Thirty-year-old Stephany works to help support the family and to assist her mother at home. Because Dora, who has been deeply affected by everything, has to deal with her hypertension, insomnia, and loss of appetite. They try to lead a normal life, but the memories always come to them, particularly on special dates such as birthdays, or when they travel anywhere in the country. Those, she insists, are now just ordinary days in their house in San Felipe, there where her father thought they could live a more peaceful life, very different from that of Caracas —a city they never got used to.
“Back in those days in Caracas, Dad always said that one day we would move to a quiet city where we would study and work and where we would watch him and Mom grow old. Those were his wishes. But it never crossed our minds that misfortune is what we would find here.

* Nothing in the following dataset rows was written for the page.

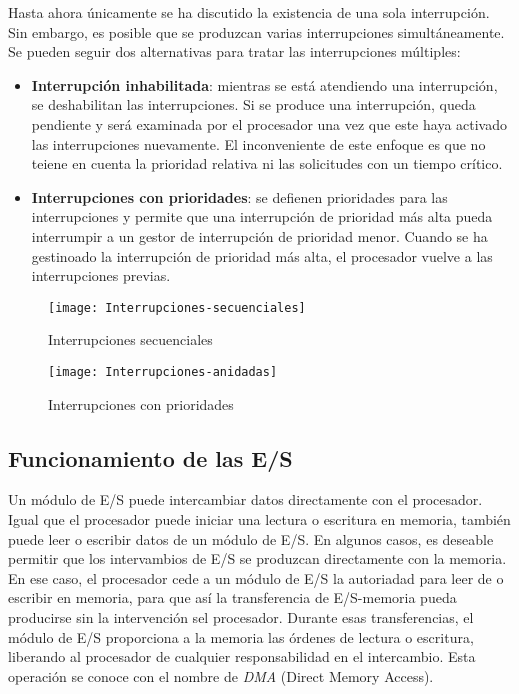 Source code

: Hasta ahora únicamente se ha discutido la existencia de una sola interrupción. Sin embargo, es posible que se produzcan varias interrupciones simultáneamente. 
Se pueden seguir dos alternativas para tratar las interrupciones múltiples:

\begin{itemize}
  \item \textbf{Interrupción inhabilitada}: mientras se está atendiendo una interrupción, se deshabilitan las interrupciones. Si se produce una interrupción, queda pendiente y será examinada por el procesador una vez que este haya activado las interrupciones nuevamente.
  El inconveniente de este enfoque es que no teiene en cuenta la prioridad relativa ni las solicitudes con un tiempo crítico. 
  \item \textbf{Interrupciones con prioridades}: se defienen prioridades para las interrupciones y permite que una interrupción de prioridad más alta pueda interrumpir a un gestor de interrupción de prioridad menor. Cuando se ha gestinoado la interrupción de prioridad más alta, el procesador vuelve a las interrupciones previas.
\end{itemize}

\begin{figure}[H]
  \centering
  \texttt{[image: Interrupciones-secuenciales]}
  \caption{Interrupciones secuenciales}
\end{figure}

\begin{figure}[H]
  \centering
  \texttt{[image: Interrupciones-anidadas]}
  \caption{Interrupciones con prioridades}
\end{figure}

\subsection{Funcionamiento de las E/S}

Un módulo de E/S puede intercambiar datos directamente con el procesador. Igual que el procesador puede iniciar una lectura o escritura en memoria, también puede leer o escribir datos de un módulo de E/S.
En algunos casos, es deseable permitir que los intervambios de E/S se produzcan directamente con la memoria. En ese caso, el procesador cede a un módulo de E/S la autoriadad para leer de o escribir en memoria, para que así la transferencia de E/S-memoria pueda producirse sin la intervención  sel procesador.
Durante esas transferencias, el módulo de E/S proporciona a la memoria las órdenes de lectura o escritura, liberando al procesador de cualquier responsabilidad en el intercambio. Esta operación se conoce con el nombre de \textit{DMA} (Direct Memory Access). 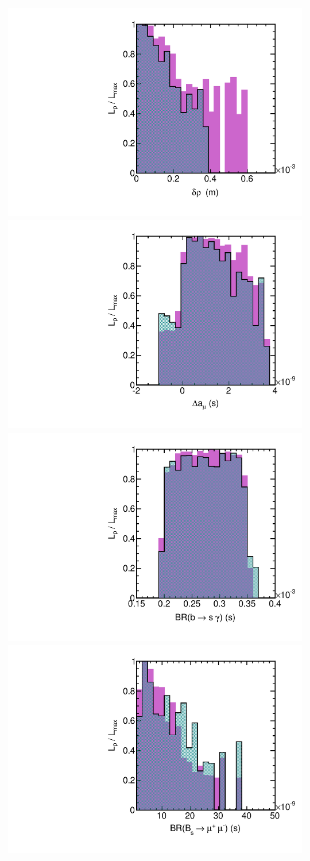 \begin{figure}[htbp]
\begin{center}
\includegraphics[height=5.5cm]{figs/fig_drho_m.pdf} 
\includegraphics[height=5.5cm]{figs/fig_muon_gm2_s.pdf} \\
\includegraphics[height=5.5cm]{figs/fig_bsgamma_s.pdf} 
\includegraphics[height=5.5cm]{figs/fig_Bsmumu_s.pdf} \\

\end{center}
\end{figure}
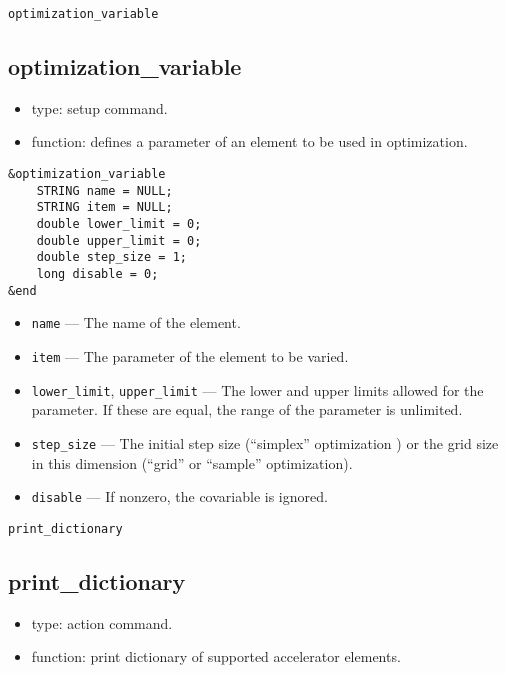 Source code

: \documentclass[11pt]{article}
\begin{document}
\begin{latexonly}
\newpage
\begin{center}{\Large\verb|optimization_variable|}\end{center}
\end{latexonly}
\subsection{optimization\_variable \label{subsec:optimizationvariable}}

\begin{itemize}
\item type: setup command.
\item function: defines a parameter of an element to be used in optimization.
\end{itemize}

\begin{verbatim}
&optimization_variable
    STRING name = NULL;
    STRING item = NULL;
    double lower_limit = 0;
    double upper_limit = 0;
    double step_size = 1;
    long disable = 0;
&end
\end{verbatim}

\begin{itemize}
\item \verb|name| --- The name of the element.
\item \verb|item| --- The parameter of the element to be varied.
\item \verb|lower_limit|, \verb|upper_limit| --- The lower and upper limits allowed for the parameter.  If these are
equal, the range of the parameter is unlimited.
\item \verb|step_size| --- The initial step size (``simplex'' optimization ) or the grid size in this dimension (``grid'' or ``sample'' optimization).
\item \verb|disable| --- If nonzero, the covariable is ignored.
\end{itemize}

\begin{latexonly}
\newpage
\begin{center}{\Large\verb|print_dictionary|}\end{center}
\end{latexonly}
\subsection{print\_dictionary \label{subsec:printdictionary}}

\begin{itemize}
\item type: action command.
\item function: print dictionary of supported accelerator elements.
\end{itemize}
\end{document}
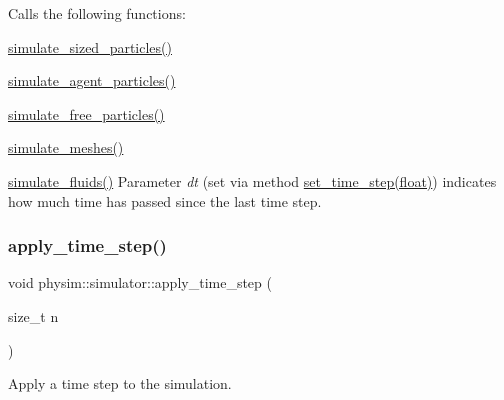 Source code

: Calls the following functions\+:
\begin{DoxyItemize}
\item \hyperlink{classphysim_1_1simulator_ac99a02f99b4f83501478093d402abea5}{simulate\+\_\+sized\+\_\+particles()}
\item \hyperlink{classphysim_1_1simulator_a99dbf5870ec5383266f87e60c1686049}{simulate\+\_\+agent\+\_\+particles()}
\item \hyperlink{classphysim_1_1simulator_ac836fc5c8ccf186b8030da54586a8b07}{simulate\+\_\+free\+\_\+particles()}
\item \hyperlink{classphysim_1_1simulator_aea4165314f9285dfc3b64ba9a2666aaf}{simulate\+\_\+meshes()}
\item \hyperlink{classphysim_1_1simulator_a63f7f4b59a79b8b294aaa6d8870fccd2}{simulate\+\_\+fluids()} Parameter {\itshape dt} (set via method \hyperlink{classphysim_1_1simulator_ab86bf6d22fd222a299183c9d82a71bc1}{set\+\_\+time\+\_\+step(float)}) indicates how much time has passed since the last time step. 
\end{DoxyItemize}\mbox{\label{classphysim_1_1simulator_a5bee70bb8d7f0744e47f1ae76b3c8189}} 
\subsubsection{\texorpdfstring{apply\+\_\+time\+\_\+step()}{apply\_time\_step()}\hspace{0.1cm}{\footnotesize\ttfamily [2/2]}}
{\footnotesize\ttfamily void physim\+::simulator\+::apply\+\_\+time\+\_\+step (\begin{DoxyParamCaption}\item[{size\+\_\+t}]{n }\end{DoxyParamCaption})}



Apply a time step to the simulation. 

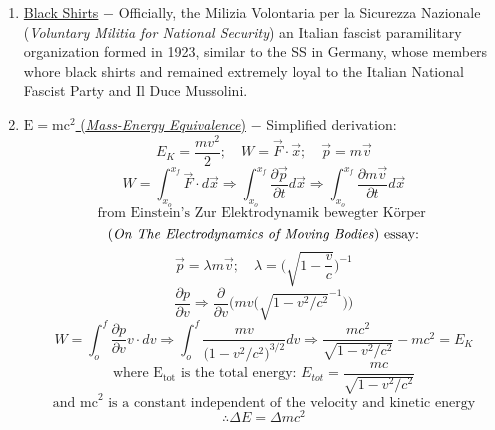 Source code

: \documentclass[12pt]{article}
\begin{document}
\begin{flushleft}
\begin{enumerate}
\item \underline{Black Shirts} $-$ Officially, the Milizia Volontaria per la Sicurezza Nazionale (\emph{Voluntary Militia for National Security}) an Italian fascist paramilitary organization formed in 1923, similar to the SS in Germany, whose members whore black shirts and remained extremely loyal to the Italian National Fascist Party and Il Duce Mussolini. 

\item \underline{$\text{E}=\text{mc}^\text{2}$ (\emph{Mass-Energy Equivalence})} $-$ Simplified derivation:
$$E_K = \frac{mv^2}{2}; \quad W=\vec{F}\cdot \vec{x}; \quad \vec{p} = m\vec{v} $$ 
$$ W = \int_{x_o}^{x_f}\vec{F}\cdot d\vec{x} \Rightarrow \int_{x_o}^{x_f}\frac{\partial\vec{p}}{\partial t} d\vec{x} \Rightarrow \int_{x_o}^{x_f}\frac{\partial m\vec{v}}{\partial t} d\vec{x} $$ 
$$ \text{from Einstein's Zur Elektrodynamik bewegter K\"orper }$$
$$\text{(\emph{On The Electrodynamics of Moving Bodies}) essay:}$$
$$\vec{p} = \lambda m\vec{v}; \quad \lambda = \biggl(\sqrt{1-\frac{v}{c}}\biggr)^{-1} $$
$$ \frac{\partial p}{\partial v} \Rightarrow \frac{\partial}{\partial v}\biggl(mv\biggl(\sqrt{1-v^2/c^2}^{-1}\biggr)\biggr) $$
$$ W = \int_o^f\frac{\partial p}{\partial v} v\cdot dv \Rightarrow \int_o^f\frac{mv}{\biggl(1-v^2/c^2\biggr)^{3/2}} dv \Rightarrow \frac{mc^2}{\sqrt{1-v^2/c^2}}-mc^2 = E_K $$
$$ \text{where $\text{E}_\text{tot}$ is the total energy: } E_{tot} = \frac{mc}{\sqrt{1-v^2/c^2}} $$
$$ \text{and mc}^\text{2} \text{ is a constant independent of the velocity and kinetic energy} $$ 
$$ \therefore \Delta E = \Delta mc^2 $$

\end{enumerate}
\end{flushleft}
\end{document}
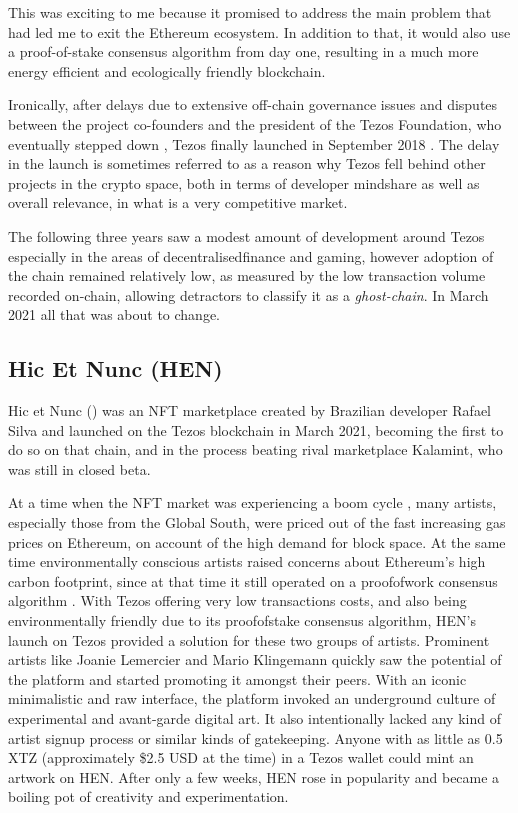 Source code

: This was exciting to me because it promised to address the main problem that had led me to exit the Ethereum ecosystem. In addition to that, it would also use a proof-of-stake consensus algorithm from day one, resulting in a much more energy efficient and ecologically friendly blockchain.


Ironically, after delays due to extensive \gls{off-chain} governance issues and disputes between the project co-founders and the president of the Tezos Foundation, who eventually stepped down \cite{irreraExclusiveTezosFounders2017}, Tezos finally launched in September 2018 \cite{daleBillionTezosBlockchain2018}. The delay in the launch is sometimes referred to as a reason why Tezos fell behind other projects in the crypto space, both in terms of developer mindshare as well as overall relevance, in what is a very competitive market.

The following three years saw a modest amount of development around Tezos especially in the areas of \gls{decentralisedfinance} and gaming, however adoption of the chain remained relatively low, as measured by the low transaction volume recorded on-chain, allowing detractors to classify it as a \emph{\gls{ghost-chain}}. In March 2021 all that was about to change.


\subsection{Hic Et Nunc (HEN)}


Hic et Nunc () was an NFT marketplace created by Brazilian developer Rafael Silva and launched on the Tezos blockchain in March 2021, becoming the first to do so on that chain, and in the process beating rival marketplace Kalamint, who was still in closed beta.

At a time when the NFT market was experiencing a boom cycle \needcite , many artists, especially those from the Global South, were priced out of the fast increasing gas prices on Ethereum, on account of the high demand for block space. At the same time environmentally conscious artists raised concerns about Ethereum's high carbon footprint, since at that time it still operated on a \gls{proofofwork} consensus algorithm \cite{lemercierProblemEthereumCryptoArt2021}. With Tezos offering very low transactions costs, and also being environmentally friendly due to its \gls{proofofstake} consensus algorithm, HEN's launch on Tezos provided a solution for these two groups of artists. Prominent artists like Joanie Lemercier and Mario Klingemann quickly saw the potential of the platform and started promoting it amongst their peers. With an iconic minimalistic and raw interface, the platform invoked an underground culture of experimental and avant-garde digital art. It also intentionally lacked any kind of artist signup process or similar kinds of gatekeeping. Anyone with as little as 0.5 XTZ (approximately \$2.5 USD at the time) in a Tezos wallet could mint an artwork on HEN. After only a few weeks, HEN rose in popularity and became a boiling pot of creativity and experimentation.

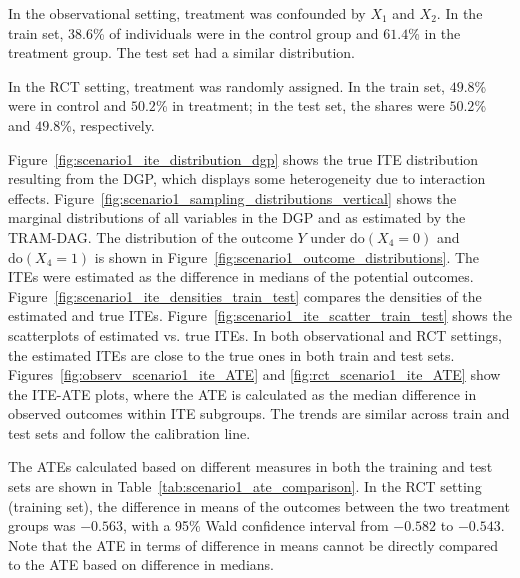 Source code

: In the observational setting, treatment was confounded by $X_1$ and $X_2$. In the train set, $38.6$\% of individuals were in the control group and $61.4$\% in the treatment group. The test set had a similar distribution.

In the RCT setting, treatment was randomly assigned. In the train set, $49.8$\% were in control and $50.2$\% in treatment; in the test set, the shares were $50.2$\% and $49.8$\%, respectively.

Figure~\ref{fig:scenario1_ite_distribution_dgp} shows the true ITE distribution resulting from the DGP, which displays some heterogeneity due to interaction effects. Figure~\ref{fig:scenario1_sampling_distributions_vertical} shows the marginal distributions of all variables in the DGP and as estimated by the TRAM-DAG. The distribution of the outcome $Y$ under $\text{do}(X_4 = 0)$ and $\text{do}(X_4 = 1)$ is shown in Figure~\ref{fig:scenario1_outcome_distributions}. The ITEs were estimated as the difference in medians of the potential outcomes. Figure~\ref{fig:scenario1_ite_densities_train_test} compares the densities of the estimated and true ITEs. Figure~\ref{fig:scenario1_ite_scatter_train_test} shows the scatterplots of estimated vs. true ITEs. In both observational and RCT settings, the estimated ITEs are close to the true ones in both train and test sets. Figures~\ref{fig:observ_scenario1_ite_ATE} and \ref{fig:rct_scenario1_ite_ATE} show the ITE-ATE plots, where the ATE is calculated as the median difference in observed outcomes within ITE subgroups. The trends are similar across train and test sets and follow the calibration line.



The ATEs calculated based on different measures in both the training and test sets are shown in Table~\ref{tab:scenario1_ate_comparison}. In the RCT setting (training set), the difference in means of the outcomes between the two treatment groups was 
$-0.563$, with a 95\% Wald confidence interval from 
$-0.582$ to 
$-0.543$. Note that the ATE in terms of difference in means cannot be directly compared to the ATE based on difference in medians.



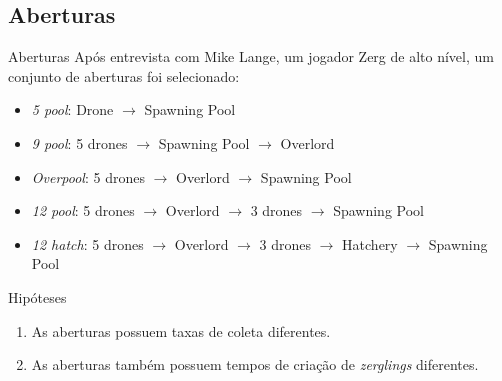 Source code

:\documentclass{beamer}
\begin{document}
\subsection{Aberturas}
\begin{frame}{Aberturas}
Após entrevista com Mike Lange, um jogador Zerg de alto nível, um conjunto de aberturas foi selecionado:

\begin{itemize}
  \item \emph{5 pool}: Drone $\rightarrow$ Spawning Pool
  \item \emph{9 pool}: 5 drones $\rightarrow$ Spawning Pool $\rightarrow$ Overlord
  \item \emph{Overpool}: 5 drones $\rightarrow$ Overlord $\rightarrow$ Spawning Pool
  \item \emph{12 pool}: 5 drones $\rightarrow$ Overlord $\rightarrow$ 3 drones $\rightarrow$ Spawning Pool
  \item \emph{12 hatch}: 5 drones $\rightarrow$ Overlord $\rightarrow$ 3 drones $\rightarrow$ Hatchery $\rightarrow$ Spawning Pool
\end{itemize}
\end{frame}
\begin{frame}{Hipóteses}
\begin{enumerate}
  \item As aberturas possuem taxas de coleta diferentes.
  \item As aberturas também possuem tempos de criação de \emph{zerglings} diferentes.
\end{enumerate}
\end{frame}
\end{document}
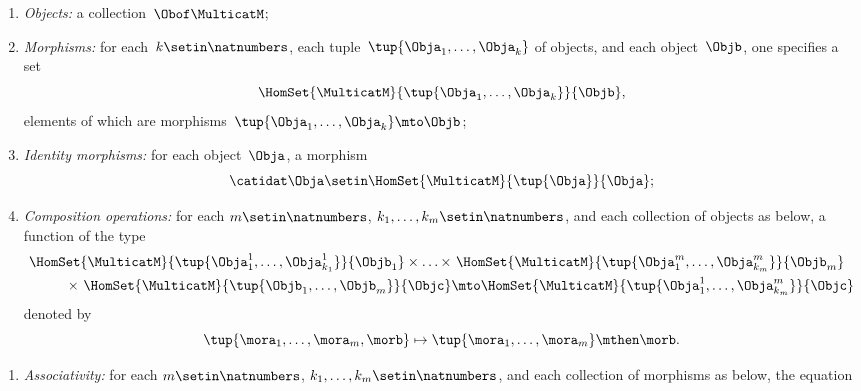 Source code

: {\begin{ctdefinition}[Multicategory]
    \constit
    \begin{enumerate}
        \item \emph{Objects:} a collection~$\Obof\MulticatM$;
        \item \emph{Morphisms:} for each~$k \setin \natnumbers$, each tuple~$\tup{\Obja_1,\ldots, \Obja_k}$ of objects, and each object~$ \Objb$, one specifies a set~
              \begin{equation}
                  \HomSet{\MulticatM}{\tup{\Obja_1,\ldots,\Obja_k}}{\Objb},
              \end{equation}
              elements of which are morphisms~$\tup{\Obja_1,\ldots,\Obja_k}\mto \Objb$;
        \item \emph{Identity morphisms:} for each object~$\Obja$, a morphism
              \begin{equation}
                  \catidat\Obja \setin \HomSet{\MulticatM}{\tup{\Obja}}{\Obja};
              \end{equation}
        \item \emph{Composition operations:} for each $m \setin \natnumbers$, $k_1, \dots, k_m \setin \natnumbers$, and each collection of objects as below, a function of the type
              \begin{equation}
                  \begin{aligned}
                      \HomSet{\MulticatM}{ \tup{\Obja_{1}^1, \ldots, \Obja_{k_1}^1} }{\Objb_1} \times \ldots \times & \ \HomSet{\MulticatM}{ \tup{\Obja_{1}^m, \ldots, \Obja_{k_m}^m} }{\Objb_m} \\
                      \qquad \times \ \HomSet{\MulticatM}{ \tup{\Objb_{1}, \ldots,\Objb_{m}} }{\Objc}               & \mto \HomSet{\MulticatM}{\tup{\Obja_{1}^1, \ldots, \Obja_{k_m}^m}}{\Objc}
                  \end{aligned}
              \end{equation}
              denoted by
              \begin{equation}
                  \tup{\mora_1,\ldots,\mora_m,\morb} \mapsto \tup{\mora_1,\ldots, \mora_m}\mthen \morb.
              \end{equation}
    \end{enumerate}
    \condit
    \begin{enumerate}
        \item \emph{Associativity:} for each $m \setin \natnumbers$, $k_1, \dots, k_m \setin \natnumbers$, and each collection of morphisms as below, the equation
              \begin{equation}

\end{equation}
\end{enumerate}
\end{ctdefinition}}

Stephany wipes away her tears.
“I remember him saying to me: ‘If something should happen to me, you must take care of your siblings,’ or ‘If something should happen to me, you must do this or that for the family’. Since I am the eldest daughter, he always thought of preparing me for what could come, and to be ready to face life —however hard it might turn out to be. But he never ever prepared us for something like this.”
Translation: Yazmine Livinalli
This story was produced within the framework of the La Vida de Nos Itinerante Universitaria program, which offers workshops on real-life storytelling for university students and professors from 16 Social Communication schools in seven Venezuelan states.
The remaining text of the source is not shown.